宇咲さんは、俺の問いに少し考えるとにこりと笑った。それがあまりに無垢で無邪気なものだったから、その美しさに少し目を見張ってしまう。
「私はすごく楽しいよ。新しいことを知るの楽しいなって思ってるし。それに、貴斗さんに少しずつでも近づけてるって思えば嬉しいもん。貴斗さんがね、褒めてくれるの。頑張ってるねって。ふふっ。私には何よりのご褒美だよ。そう考えたら、つまんなくなんてないよ。」
”貴斗さん”。あの先パイのことだ。茶戸貴斗。この学校内でおそらく一番頭の切れる、知識量もずば抜けた存在。生徒会長の湧洞先パイと並び、初めて俺の前に現れた壁とも言える人。
宇咲さんは最近、事あるごとにあの先パイの名を口にする。まぁ、恋人だからと言われればそれまでだが、何かが違和感として引っ掛かっているように思える。……人の色恋に首を突っ込む気はないが、気にはなる。
「……そ。一口に錯視って言っても、色々種類がある。……」
かといって、詮索する気はない。なんの益体もない話を聞き続けられるほどの興味はないのだ。
彼女にこうして話す中で、利点もあった。基礎を見直すことが増えたお陰で、知識が整理されたように感じる。昔誰かが言っていた、”人に教えることで自分の理解も深まる”とは、こういうことだったのか。こういった気づきも、以前の俺では得られなかっただろう。
……うん。そういった意味では、彼女とのこの時間も、俺にとって有意義なものということか。
「へぇ……、そんなに種類があるんだね。」
「錯視は、目から取り入れた情報を、脳が都合のいいように補うことで起こるって言われてる。だから、さっき宇咲さんが、脳とか目に関連した学問領域じゃないかって言ったのは、間違いじゃない。ただ、心理学の分野で多く研究されてるから、どの分野かって言われたら、心理学だって答える。」
「そうなんだ。錯視って、あのまっすぐの線が曲がって見えたり、長さが違って見えたりするのでしょ?なんとなく身近に思えないんだけど、どんなことに使われてるの?」
次々と質問してくる宇咲さんに、少しずつ気分が高揚してくる。こうして知識を話すのは楽しい。

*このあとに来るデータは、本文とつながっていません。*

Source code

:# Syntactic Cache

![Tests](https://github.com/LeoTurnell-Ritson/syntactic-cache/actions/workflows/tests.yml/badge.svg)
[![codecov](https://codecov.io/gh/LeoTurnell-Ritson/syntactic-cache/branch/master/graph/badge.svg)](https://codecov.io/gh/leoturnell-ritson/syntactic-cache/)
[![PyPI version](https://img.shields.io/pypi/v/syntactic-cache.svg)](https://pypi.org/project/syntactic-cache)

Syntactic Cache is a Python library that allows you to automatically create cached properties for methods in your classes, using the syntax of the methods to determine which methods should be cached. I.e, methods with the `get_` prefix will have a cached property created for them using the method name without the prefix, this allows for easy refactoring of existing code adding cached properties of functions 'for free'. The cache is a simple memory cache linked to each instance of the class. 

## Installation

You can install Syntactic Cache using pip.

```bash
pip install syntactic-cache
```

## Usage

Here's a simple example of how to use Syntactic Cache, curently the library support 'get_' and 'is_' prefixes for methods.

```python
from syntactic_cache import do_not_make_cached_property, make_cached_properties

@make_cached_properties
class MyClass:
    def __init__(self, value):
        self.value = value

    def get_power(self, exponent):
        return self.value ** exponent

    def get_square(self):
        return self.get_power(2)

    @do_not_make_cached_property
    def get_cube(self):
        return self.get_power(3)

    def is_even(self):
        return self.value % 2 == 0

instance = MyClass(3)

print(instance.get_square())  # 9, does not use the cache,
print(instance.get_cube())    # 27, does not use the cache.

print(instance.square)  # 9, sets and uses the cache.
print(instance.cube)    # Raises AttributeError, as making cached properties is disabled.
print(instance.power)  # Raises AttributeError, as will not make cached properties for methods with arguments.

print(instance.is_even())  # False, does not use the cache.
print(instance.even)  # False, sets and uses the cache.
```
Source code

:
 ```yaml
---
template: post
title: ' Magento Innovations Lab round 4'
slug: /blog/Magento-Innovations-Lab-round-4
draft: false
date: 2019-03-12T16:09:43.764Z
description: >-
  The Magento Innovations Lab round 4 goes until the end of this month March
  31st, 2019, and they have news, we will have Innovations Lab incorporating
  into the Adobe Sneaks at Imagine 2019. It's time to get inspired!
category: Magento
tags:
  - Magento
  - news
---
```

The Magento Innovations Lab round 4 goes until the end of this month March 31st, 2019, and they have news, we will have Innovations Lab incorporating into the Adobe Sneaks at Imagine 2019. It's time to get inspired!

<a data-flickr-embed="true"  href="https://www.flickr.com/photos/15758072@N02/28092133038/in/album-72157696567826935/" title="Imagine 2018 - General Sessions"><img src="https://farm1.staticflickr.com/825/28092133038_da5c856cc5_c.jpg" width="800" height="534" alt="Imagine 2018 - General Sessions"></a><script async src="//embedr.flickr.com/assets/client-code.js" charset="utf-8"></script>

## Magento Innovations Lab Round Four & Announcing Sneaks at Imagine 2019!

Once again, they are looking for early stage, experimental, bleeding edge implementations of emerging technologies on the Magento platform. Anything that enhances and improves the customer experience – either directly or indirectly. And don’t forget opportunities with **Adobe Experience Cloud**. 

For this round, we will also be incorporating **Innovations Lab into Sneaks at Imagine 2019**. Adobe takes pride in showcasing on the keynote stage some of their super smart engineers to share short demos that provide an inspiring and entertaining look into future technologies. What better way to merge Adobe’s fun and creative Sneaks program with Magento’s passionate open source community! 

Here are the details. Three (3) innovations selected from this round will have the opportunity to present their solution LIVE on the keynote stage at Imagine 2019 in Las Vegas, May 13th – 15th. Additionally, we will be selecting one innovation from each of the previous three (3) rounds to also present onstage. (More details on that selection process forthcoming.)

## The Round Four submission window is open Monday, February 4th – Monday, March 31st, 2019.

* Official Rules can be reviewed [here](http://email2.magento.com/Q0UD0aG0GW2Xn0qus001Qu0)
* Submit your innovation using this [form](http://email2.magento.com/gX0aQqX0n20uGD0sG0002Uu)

昼休みの間、ずっと錯視について2人で話し、自分の中ではそれなりの充足感が得られた。
「あ、そろそろ時間だね。駿弥くん、たくさん教えてくれてありがとう。明日、楽しみにしてるね。貴斗さんにも教えてもらわなくちゃ。」
「……気にしないで。先パイに、俺も楽しみにしてるって言ってほしい。」
「うん。分かった。ありがとうね。」
宇咲さんは、今日の帰りに先パイや会長に、俺より分かりやすい説明をしてもらうんだろう。元から仲良かったし、分からないことも、きっと気兼ねなく聞けるに違いない。
「……。」
宇咲さんの去った席で、俺は少し目を伏せた。
……模試の予習をしなければ。あの先パイたちに勝つには、生半可な努力ではだめだ。
俺は1位でなければいけない。学力も、運動も、知識も。周囲の人を落胆させないためにも。周囲の人に俺の有能性を示すためにも。
もう二度と、あんな目を、あんな言葉を向けられないためにも。